We got some nice new, square, polyresin columns to show off. And they cost us a pretty penny, too, since the manufacturer, bilge rats that they are, would not fork over for a display piece (so we won't sell them that hard.) I would describe them in more detail, but you can just see for yourself when you come down to the pirate festival. Our display was moved away from the beer garden this year, to a less enchanting site, just a few feet from the Port-A-John. You got it right: you emerge from the plastic boudoir and are greeted with the vision of my pretty wife sitting beneath a perfectly fabricated aluminum castle. Wonderful. This may be the last year we do this show.

Up and running first thing tomorrow morning, ye lubbers! Sunday, too! I've got to get down there and finish painting the columns, since I ran out of time today. Anyway, thar be plenty of grog, as Stone Brewing Co., Breakwater Brewing Co., and Firehouse Brewing Co. are the beer garden sponsors.

Have a fine weekend, me hartys!

Arr.

~

Thursday, September 17, 2009

What is it like to have your own home, family business? Let me count the ways.

Everything that goes wrong is your fault. Everything that goes right, must be profitable. If it's not profitable, it went wrong somewhere and you are to blame. You must have a myriad of phones, all with slightly different rings. They can all ring, at any and all hours, every day of the week, and no one will answer them but you. Strangers on the other end will make unreasonable and unexpected demands. At all hours of the day, you are concerned with inventing your product, making your product, and selling your product. That is The Great Triangle of Business. The triangle is the strongest geometric shape, but without one of those three sides, it all crumbles. All of it.

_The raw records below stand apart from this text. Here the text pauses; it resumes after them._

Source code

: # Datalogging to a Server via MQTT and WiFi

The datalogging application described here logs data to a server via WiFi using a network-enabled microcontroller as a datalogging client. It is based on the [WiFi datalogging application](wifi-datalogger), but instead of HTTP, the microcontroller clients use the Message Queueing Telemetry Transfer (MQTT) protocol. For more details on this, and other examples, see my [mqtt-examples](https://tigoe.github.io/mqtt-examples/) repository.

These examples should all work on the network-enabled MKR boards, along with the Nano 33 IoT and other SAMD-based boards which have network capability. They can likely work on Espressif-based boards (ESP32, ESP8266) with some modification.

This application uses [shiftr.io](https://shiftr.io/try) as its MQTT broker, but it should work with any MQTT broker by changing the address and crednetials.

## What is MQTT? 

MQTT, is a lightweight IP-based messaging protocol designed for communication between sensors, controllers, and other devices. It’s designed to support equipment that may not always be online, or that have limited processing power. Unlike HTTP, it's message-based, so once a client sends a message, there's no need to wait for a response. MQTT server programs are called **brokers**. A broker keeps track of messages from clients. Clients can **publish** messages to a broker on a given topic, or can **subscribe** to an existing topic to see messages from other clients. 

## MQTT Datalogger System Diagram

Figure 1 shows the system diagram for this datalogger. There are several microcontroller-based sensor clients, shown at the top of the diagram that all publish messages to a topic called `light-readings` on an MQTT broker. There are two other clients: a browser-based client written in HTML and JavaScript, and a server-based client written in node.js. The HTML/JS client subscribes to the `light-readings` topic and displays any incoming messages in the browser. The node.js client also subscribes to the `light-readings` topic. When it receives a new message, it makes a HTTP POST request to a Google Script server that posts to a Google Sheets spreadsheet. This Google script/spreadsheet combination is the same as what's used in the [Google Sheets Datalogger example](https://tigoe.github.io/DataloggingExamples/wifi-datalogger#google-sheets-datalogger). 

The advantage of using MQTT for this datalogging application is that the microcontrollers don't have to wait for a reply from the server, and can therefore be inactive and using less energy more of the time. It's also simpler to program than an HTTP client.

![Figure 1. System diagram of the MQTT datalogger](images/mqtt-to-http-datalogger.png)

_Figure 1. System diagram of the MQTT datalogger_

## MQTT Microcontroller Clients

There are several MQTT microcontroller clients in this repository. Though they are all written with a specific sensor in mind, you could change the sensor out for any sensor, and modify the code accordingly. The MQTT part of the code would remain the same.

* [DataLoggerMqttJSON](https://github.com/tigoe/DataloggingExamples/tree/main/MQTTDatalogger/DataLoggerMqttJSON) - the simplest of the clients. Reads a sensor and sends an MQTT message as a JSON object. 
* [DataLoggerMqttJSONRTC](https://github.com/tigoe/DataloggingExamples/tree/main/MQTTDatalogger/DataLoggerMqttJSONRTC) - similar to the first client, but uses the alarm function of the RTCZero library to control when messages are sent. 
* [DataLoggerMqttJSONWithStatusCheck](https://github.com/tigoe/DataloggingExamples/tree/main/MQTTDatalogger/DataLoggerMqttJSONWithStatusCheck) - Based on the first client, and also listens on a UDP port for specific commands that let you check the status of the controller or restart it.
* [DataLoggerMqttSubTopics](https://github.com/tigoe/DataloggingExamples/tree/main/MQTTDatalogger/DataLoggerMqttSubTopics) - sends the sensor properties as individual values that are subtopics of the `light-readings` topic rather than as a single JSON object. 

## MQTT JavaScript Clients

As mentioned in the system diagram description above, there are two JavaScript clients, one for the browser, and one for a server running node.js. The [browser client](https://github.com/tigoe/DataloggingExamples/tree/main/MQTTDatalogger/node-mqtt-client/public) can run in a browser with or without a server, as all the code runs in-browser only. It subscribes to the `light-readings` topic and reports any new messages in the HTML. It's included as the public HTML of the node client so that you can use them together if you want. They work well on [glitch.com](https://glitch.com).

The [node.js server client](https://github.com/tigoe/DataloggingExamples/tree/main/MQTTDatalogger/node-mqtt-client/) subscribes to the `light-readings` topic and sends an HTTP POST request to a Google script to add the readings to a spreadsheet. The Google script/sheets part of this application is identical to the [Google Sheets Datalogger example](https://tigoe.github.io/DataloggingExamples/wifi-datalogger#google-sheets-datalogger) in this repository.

Your house is your office. Your garage carries your inventory. Your car is not just your car, it is your business van. It carries all of your work; your maps, your plans, contracts, flyers, samples, phone chargers, tools. Also, if there's room, a stroller. Yes, you have children, but they are mere distractions, background noise during business calls. A cute, crying, incessant errand that comes between work details.

Every expense is your expense. You buy the pens, the paper, the ink jet cartridges, and you are the one who has to re-stock the supply closet. You are the one who puts the little labels on the files. You are the IT guy. You take out the trash and you clean out the fridge. You make the coffee. No one brings you a cup, and no one cleans it for you when you're done with it, unless your spouse is in a good mood.

Your spouse is your boss, and your employee. Communication with your spouse is necessary, constant. All business meetings include household disputes, utility costs, personal interests, and scheduling around childcare. You must get along with your boss/employee at all costs, otherwise, again, all will crumble. Profitability depends on it. Domestic tranquility depends on it. Your sex life depends on it.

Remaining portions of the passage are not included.